I was 15 when I started my longest running fic, a Gravitation series I used to help work through some angst about my sexuality and gender and more importantly helped continue to hone in who I would become as a writer. Unreliable narrators, first person limited, lots of commentary from your main character and occasionally out of character behaviors but always rationalized and rooted with the canon lore of the series. This was also when I started writing to music, letting the beat and rhythm of each song carry my fingers along and focus the many noises in my already-filled brain. I’m listening to music now as I write this piece. I kept writing fanfic well through highschool, even writing some original fiction and taking commissions for pieces from friends where I was paid in favors, clout or money to write them a few chapters or scenes with a character they were particularly fond of with a character of their choosing either canon and original. I liked providing that for others, giving them an outlet, too, as I had given myself.

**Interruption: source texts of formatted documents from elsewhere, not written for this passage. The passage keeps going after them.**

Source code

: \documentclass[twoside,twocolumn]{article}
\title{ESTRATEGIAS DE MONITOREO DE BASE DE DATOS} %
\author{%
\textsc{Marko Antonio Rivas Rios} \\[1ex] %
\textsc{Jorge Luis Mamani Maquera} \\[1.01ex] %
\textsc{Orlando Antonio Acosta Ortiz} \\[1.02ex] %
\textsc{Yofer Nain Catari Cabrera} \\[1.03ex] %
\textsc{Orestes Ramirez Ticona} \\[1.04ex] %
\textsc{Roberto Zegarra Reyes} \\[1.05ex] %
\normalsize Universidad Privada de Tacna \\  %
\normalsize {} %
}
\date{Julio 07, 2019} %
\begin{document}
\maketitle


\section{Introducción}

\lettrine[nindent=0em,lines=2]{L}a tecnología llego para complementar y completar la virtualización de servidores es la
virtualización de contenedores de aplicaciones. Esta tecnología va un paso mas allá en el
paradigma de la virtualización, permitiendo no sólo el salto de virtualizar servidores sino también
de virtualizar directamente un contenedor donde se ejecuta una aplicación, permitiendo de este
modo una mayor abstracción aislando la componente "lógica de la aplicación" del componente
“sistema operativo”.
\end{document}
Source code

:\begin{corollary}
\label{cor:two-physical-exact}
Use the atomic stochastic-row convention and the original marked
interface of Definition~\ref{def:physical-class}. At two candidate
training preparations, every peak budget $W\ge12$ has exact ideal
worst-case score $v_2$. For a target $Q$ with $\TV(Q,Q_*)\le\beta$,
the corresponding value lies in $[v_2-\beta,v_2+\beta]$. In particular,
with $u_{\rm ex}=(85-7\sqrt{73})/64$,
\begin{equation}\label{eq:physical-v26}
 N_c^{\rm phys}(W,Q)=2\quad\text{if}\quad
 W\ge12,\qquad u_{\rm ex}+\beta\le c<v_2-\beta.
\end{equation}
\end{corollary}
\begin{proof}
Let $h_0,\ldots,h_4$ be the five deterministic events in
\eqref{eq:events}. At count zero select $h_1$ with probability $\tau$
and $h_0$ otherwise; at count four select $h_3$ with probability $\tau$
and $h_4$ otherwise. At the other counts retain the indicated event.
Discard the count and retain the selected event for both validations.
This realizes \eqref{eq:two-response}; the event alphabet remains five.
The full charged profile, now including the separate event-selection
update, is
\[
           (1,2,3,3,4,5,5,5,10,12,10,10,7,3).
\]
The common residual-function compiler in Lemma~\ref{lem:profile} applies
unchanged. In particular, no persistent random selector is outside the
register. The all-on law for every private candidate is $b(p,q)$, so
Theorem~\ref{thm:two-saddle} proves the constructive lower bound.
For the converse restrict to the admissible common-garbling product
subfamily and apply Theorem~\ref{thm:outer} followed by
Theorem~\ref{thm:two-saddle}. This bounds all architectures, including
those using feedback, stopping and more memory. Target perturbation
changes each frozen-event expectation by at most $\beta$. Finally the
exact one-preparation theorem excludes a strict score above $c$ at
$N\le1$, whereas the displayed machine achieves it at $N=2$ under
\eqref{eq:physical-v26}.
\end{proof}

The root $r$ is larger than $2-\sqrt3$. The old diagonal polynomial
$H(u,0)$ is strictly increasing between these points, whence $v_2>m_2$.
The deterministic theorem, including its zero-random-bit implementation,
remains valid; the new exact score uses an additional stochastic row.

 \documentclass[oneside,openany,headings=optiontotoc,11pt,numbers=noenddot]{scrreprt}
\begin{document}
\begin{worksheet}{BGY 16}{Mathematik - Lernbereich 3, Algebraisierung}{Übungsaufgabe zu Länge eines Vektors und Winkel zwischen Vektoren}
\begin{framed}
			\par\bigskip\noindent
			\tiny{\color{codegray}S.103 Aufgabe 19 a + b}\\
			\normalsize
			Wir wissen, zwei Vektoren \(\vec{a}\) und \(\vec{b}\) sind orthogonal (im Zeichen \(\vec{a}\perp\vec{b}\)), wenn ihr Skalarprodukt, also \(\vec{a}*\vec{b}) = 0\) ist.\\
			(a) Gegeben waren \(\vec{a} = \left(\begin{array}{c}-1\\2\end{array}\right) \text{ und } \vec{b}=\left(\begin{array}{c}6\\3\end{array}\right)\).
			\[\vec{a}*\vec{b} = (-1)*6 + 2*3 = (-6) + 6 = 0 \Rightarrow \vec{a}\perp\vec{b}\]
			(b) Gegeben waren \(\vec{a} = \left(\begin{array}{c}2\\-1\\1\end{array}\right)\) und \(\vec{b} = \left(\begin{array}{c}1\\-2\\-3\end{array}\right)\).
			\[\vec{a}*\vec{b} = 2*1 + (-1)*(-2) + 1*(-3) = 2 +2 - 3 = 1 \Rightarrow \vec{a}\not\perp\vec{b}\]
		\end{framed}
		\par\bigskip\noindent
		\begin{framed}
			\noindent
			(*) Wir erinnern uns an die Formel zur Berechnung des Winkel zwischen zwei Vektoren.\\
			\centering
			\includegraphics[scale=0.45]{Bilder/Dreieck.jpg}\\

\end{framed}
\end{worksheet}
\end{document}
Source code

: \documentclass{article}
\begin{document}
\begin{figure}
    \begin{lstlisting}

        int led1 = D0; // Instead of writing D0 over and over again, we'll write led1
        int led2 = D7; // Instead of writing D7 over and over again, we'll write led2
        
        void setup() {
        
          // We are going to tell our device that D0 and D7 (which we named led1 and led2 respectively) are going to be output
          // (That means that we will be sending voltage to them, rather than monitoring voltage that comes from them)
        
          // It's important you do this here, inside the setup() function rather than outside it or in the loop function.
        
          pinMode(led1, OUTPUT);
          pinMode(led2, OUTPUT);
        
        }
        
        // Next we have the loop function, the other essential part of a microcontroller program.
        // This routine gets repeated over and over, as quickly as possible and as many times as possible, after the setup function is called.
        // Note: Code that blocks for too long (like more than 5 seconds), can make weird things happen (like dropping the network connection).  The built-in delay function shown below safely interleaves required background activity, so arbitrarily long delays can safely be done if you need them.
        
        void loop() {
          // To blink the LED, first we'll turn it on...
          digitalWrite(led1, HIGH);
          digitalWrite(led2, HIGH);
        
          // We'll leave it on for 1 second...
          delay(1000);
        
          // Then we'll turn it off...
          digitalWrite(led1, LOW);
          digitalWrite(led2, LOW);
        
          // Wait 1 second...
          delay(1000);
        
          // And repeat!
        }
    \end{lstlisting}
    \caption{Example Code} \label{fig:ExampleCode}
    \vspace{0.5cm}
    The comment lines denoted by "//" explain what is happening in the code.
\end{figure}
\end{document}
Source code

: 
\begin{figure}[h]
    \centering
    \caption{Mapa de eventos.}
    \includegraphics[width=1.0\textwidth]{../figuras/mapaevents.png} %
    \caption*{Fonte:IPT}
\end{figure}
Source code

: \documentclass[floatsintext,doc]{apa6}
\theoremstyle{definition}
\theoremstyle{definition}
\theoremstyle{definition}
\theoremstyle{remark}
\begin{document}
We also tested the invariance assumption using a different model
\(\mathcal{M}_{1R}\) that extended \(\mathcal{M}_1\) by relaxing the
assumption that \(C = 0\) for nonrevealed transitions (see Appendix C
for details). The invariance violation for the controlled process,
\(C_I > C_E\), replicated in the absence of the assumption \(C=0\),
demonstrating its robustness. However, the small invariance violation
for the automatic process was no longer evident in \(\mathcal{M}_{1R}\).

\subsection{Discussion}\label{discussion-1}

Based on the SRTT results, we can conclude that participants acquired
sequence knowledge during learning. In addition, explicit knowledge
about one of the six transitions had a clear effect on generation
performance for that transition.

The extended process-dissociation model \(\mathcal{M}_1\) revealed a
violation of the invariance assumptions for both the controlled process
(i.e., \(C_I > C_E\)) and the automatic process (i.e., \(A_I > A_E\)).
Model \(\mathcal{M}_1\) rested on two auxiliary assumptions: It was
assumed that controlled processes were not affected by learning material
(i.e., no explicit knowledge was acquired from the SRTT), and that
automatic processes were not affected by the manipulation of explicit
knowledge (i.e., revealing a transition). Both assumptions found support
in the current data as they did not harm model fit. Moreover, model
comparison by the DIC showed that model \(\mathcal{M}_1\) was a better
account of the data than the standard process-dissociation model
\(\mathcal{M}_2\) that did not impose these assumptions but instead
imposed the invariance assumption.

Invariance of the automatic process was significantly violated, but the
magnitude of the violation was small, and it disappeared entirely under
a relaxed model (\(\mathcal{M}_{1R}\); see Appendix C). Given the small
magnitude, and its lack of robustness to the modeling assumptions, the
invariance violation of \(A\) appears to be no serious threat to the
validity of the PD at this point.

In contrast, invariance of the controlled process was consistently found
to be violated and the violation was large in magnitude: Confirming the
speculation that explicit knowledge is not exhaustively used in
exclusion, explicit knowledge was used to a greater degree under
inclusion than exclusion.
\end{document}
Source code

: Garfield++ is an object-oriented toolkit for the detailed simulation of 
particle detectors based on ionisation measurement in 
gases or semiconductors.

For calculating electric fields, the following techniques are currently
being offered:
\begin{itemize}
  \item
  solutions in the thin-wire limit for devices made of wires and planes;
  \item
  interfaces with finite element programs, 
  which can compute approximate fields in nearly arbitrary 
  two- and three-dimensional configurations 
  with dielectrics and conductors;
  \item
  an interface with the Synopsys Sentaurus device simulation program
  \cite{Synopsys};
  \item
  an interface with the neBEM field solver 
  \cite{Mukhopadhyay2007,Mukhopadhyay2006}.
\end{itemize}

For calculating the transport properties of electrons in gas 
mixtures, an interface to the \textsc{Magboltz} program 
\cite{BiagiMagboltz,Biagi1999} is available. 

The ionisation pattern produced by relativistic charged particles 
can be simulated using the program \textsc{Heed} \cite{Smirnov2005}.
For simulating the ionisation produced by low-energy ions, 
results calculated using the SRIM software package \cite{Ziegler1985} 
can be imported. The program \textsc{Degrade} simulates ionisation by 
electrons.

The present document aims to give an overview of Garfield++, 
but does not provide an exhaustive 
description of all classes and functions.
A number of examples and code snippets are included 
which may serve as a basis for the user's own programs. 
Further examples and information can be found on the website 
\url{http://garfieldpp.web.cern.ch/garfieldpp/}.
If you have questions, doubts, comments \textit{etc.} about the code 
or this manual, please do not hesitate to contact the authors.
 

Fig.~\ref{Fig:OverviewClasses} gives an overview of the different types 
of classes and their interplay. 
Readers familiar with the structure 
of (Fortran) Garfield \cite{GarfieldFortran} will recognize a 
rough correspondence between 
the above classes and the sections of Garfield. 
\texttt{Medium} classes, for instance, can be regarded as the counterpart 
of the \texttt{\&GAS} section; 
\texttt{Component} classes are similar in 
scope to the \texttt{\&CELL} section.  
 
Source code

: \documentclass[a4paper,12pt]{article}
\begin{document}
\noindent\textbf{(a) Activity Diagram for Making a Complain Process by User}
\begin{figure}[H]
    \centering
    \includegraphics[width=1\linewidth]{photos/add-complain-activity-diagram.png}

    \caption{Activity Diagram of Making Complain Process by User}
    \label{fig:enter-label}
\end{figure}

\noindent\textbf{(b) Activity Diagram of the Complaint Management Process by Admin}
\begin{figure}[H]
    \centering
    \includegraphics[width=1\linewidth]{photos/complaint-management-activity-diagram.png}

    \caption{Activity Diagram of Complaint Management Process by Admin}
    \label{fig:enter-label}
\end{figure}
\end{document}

When I graduated highschool, I gave up a lot of my anime and manga, assuming that I would grow out of this “phase” that had occupied nearly a decade of my life by then as my aunts had hoped. I didn’t. Within a year, I was back to writing and added roleplay to the mix. I thrived in large roleplay forums and with many partners in many series with OCs perfectly tailored for every situation. Again, this taught me a new skill: completing actions. RPs were based on making sure actions were closed and completed; if you left a door open within the RP, that open space could be used by anyone. You’ll notice that in my fiction that anytime a door is opened, someone closes it; if a product is brought into the scene, it is set down somewhere solid, rooms have depth and proportion and items because rooms aren’t blank slates and to this day I still draw out room layouts and home layouts for various works.
I had a dedicated RP partner when I was in my third year of college; she was the most formative to my works and my continued dive into fanfiction. She was my muse, my everything. She helped me grow as a writer by giving me a challenge, something I rarely felt like I had. Not that I ever thought my skill was that grand but she was really someone who could keep up with me and could match my energy levels in a way that I could have only ever dreamed of. She continues to be my partner and I am grateful for that.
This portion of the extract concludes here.